1. Conceptual Foundations and Motivation

Traditional AR models, whether for text (sequences of tokens) or images (spatial grids of discrete tokens), generate outputs one unit at a time, resulting in $\mathcal{O}(T)$ or $\mathcal{O}(S^2)$ sequential operations for a sequence of length $T$ or image of size $S \times S$ . Standard speculative decoding (SD) accelerates generation via a two-model setup: a lightweight drafter proposes several candidate tokens, and a full (target) model accepts or rejects these proposals in parallel via rejection sampling. However, token-level SD faces a fundamental acceptance rate bottleneck: the probability of an entire draft being accepted decays exponentially with the draft length, which sharply limits attainable speedup, especially as the sequence grows.

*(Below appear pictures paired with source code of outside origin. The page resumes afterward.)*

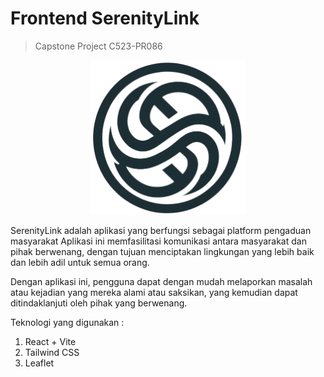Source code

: # Frontend SerenityLink

> Capstone Project C523-PR086

<p align="center">
  <img src="https://github.com/dkwhyd/frontend-serenitylink/blob/main/dist/logo2-nobg.png" width="250" title="hover text">
</p>

<p>
SerenityLink adalah aplikasi yang berfungsi sebagai platform pengaduan masyarakat Aplikasi ini memfasilitasi komunikasi antara masyarakat dan pihak berwenang, dengan tujuan menciptakan lingkungan yang lebih baik dan lebih adil untuk semua orang.
</p>
<p>
Dengan aplikasi ini, pengguna dapat dengan mudah melaporkan masalah atau kejadian yang mereka alami atau saksikan, yang kemudian dapat ditindaklanjuti oleh pihak yang berwenang.
</p>
Teknologi yang digunakan :

1. React + Vite
2. Tailwind CSS
3. Leaflet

MuLo-SD advances the SD paradigm by incorporating both multi-scale drafting and local (stepwise/spatial) verification. For text, this exploits the hierarchical structure of chain-of-thought reasoning, while for images it leverages spatial redundancy and locality, addressing inefficiencies that arise from rasterscan rejection or failure to utilize multi-resolution structure (Fu et al., 24 Jun 2025, Peruzzo et al., 8 Jan 2026).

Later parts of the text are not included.